--- START ---

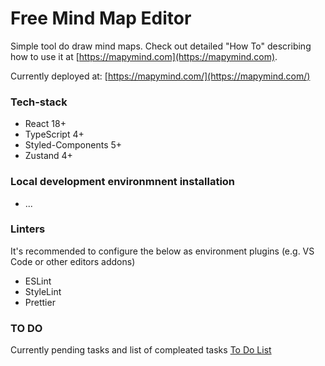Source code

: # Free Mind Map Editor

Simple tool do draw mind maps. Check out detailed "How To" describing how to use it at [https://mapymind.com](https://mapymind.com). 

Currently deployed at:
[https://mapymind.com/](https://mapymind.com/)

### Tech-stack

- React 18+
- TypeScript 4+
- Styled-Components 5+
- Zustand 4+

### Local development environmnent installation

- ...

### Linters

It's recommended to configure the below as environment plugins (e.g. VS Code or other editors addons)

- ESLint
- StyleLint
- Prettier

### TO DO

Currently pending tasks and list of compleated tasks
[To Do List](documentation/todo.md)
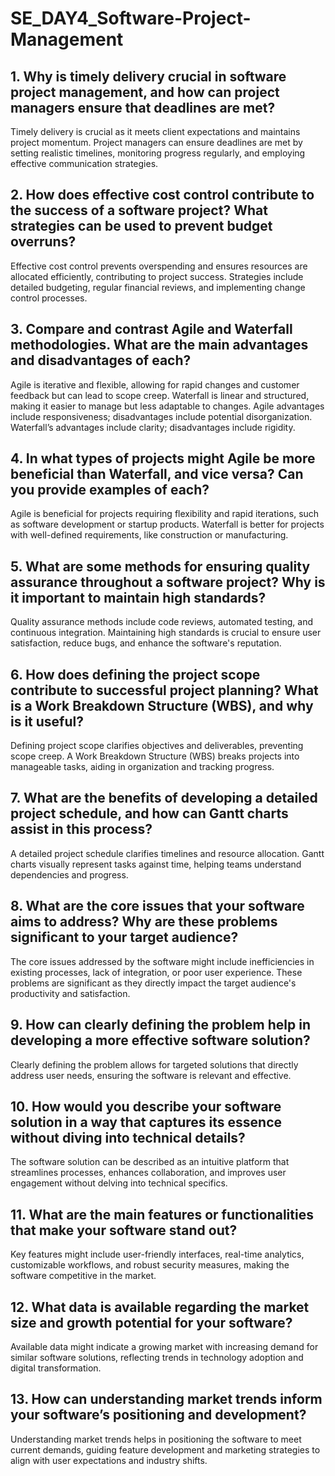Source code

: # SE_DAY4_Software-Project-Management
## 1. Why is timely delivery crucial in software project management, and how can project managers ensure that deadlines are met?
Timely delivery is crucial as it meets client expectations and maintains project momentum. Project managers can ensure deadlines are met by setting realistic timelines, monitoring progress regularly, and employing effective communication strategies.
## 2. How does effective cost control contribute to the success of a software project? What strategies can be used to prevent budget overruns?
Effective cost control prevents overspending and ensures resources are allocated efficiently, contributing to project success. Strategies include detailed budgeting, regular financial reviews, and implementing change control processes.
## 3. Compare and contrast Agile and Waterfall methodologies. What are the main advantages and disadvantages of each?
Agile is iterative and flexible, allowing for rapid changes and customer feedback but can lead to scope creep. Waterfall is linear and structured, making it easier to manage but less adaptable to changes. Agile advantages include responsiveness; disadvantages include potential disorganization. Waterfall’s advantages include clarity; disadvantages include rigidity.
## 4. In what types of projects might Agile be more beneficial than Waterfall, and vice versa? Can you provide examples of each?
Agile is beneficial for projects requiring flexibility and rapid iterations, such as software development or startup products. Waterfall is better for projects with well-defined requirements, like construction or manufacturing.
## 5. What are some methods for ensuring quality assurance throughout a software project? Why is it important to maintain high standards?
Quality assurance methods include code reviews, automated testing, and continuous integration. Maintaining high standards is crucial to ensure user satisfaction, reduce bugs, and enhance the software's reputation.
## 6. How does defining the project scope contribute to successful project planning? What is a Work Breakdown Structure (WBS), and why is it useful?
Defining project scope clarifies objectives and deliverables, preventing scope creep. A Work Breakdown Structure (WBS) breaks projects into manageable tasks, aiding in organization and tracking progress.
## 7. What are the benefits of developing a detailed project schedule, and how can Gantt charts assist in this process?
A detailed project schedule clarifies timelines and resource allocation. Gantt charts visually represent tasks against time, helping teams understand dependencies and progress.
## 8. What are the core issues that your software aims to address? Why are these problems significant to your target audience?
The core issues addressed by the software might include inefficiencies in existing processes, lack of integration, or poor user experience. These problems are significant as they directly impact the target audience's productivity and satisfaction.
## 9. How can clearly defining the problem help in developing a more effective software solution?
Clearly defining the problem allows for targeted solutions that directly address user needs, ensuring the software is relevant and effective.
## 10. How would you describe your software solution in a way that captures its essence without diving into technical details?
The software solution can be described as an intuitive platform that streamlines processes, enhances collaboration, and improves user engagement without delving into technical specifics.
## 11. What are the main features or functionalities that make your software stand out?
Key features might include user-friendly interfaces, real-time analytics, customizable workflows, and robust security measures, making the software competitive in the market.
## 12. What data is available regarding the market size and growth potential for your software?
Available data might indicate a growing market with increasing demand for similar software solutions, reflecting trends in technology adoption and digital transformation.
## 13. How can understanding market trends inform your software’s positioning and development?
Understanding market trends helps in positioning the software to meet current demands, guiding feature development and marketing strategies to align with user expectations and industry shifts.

--- END ---

**YOUR OBJECTIVE:** Please restate word for word only the lines running from the line that contains "Available data might" to the final line of the listing above.

**REPLY TO THE EXERCISE:**
Available data might indicate a growing market with increasing demand for similar software solutions, reflecting trends in technology adoption and digital transformation.
## 13. How can understanding market trends inform your software’s positioning and development?
Understanding market trends helps in positioning the software to meet current demands, guiding feature development and marketing strategies to align with user expectations and industry shifts.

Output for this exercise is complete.